=== Plain-text document sources ===
┌────────

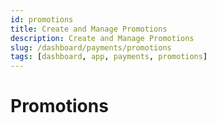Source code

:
 ```yaml
---
id: promotions
title: Create and Manage Promotions
description: Create and Manage Promotions
slug: /dashboard/payments/promotions
tags: [dashboard, app, payments, promotions]
---
```


# Promotions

└────────

In the copy, include every line of the records exactly and none of the images.

=== ANSWER SPACE ===
Source code

:
 ```yaml
---
id: promotions
title: Create and Manage Promotions
description: Create and Manage Promotions
slug: /dashboard/payments/promotions
tags: [dashboard, app, payments, promotions]
---
```


# Promotions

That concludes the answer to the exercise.